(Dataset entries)
= = = =

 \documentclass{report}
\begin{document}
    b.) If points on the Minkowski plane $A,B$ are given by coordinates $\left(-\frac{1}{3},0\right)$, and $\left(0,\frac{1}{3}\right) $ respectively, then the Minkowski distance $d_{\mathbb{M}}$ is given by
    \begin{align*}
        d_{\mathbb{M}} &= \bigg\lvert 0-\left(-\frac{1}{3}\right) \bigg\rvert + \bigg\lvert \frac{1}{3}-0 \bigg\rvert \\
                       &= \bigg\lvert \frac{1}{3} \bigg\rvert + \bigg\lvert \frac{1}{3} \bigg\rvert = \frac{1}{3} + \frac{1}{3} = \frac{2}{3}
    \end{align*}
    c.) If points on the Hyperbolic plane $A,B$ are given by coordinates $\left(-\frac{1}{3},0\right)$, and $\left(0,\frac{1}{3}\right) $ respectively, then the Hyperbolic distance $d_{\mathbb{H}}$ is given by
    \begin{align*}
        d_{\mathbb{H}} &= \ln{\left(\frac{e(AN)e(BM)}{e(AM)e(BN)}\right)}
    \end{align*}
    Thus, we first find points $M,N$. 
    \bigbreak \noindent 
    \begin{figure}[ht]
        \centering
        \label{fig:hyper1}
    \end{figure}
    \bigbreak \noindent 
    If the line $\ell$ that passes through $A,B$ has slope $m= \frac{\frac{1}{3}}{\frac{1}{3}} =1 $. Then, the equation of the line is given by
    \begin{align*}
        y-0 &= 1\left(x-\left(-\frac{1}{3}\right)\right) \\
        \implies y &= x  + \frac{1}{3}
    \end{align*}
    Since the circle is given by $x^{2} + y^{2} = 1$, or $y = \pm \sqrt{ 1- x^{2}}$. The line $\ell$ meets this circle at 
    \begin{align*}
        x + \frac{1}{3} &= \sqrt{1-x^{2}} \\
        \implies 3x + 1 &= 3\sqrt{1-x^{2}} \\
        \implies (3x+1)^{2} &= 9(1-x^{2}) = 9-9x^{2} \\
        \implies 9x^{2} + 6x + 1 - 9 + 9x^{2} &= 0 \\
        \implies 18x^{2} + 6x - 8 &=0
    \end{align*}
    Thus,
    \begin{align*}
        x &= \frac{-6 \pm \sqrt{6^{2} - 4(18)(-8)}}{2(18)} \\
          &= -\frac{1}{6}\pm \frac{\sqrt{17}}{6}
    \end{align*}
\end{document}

= = = =

- [What you are asked to do] Nothing should be returned except the lines from the one containing "Since the circle" through the last line of the data, each restated word for word.

- [Response to the task]
    Since the circle is given by $x^{2} + y^{2} = 1$, or $y = \pm \sqrt{ 1- x^{2}}$. The line $\ell$ meets this circle at 
    \begin{align*}
        x + \frac{1}{3} &= \sqrt{1-x^{2}} \\
        \implies 3x + 1 &= 3\sqrt{1-x^{2}} \\
        \implies (3x+1)^{2} &= 9(1-x^{2}) = 9-9x^{2} \\
        \implies 9x^{2} + 6x + 1 - 9 + 9x^{2} &= 0 \\
        \implies 18x^{2} + 6x - 8 &=0
    \end{align*}
    Thus,
    \begin{align*}
        x &= \frac{-6 \pm \sqrt{6^{2} - 4(18)(-8)}}{2(18)} \\
          &= -\frac{1}{6}\pm \frac{\sqrt{17}}{6}
    \end{align*}
\end{document}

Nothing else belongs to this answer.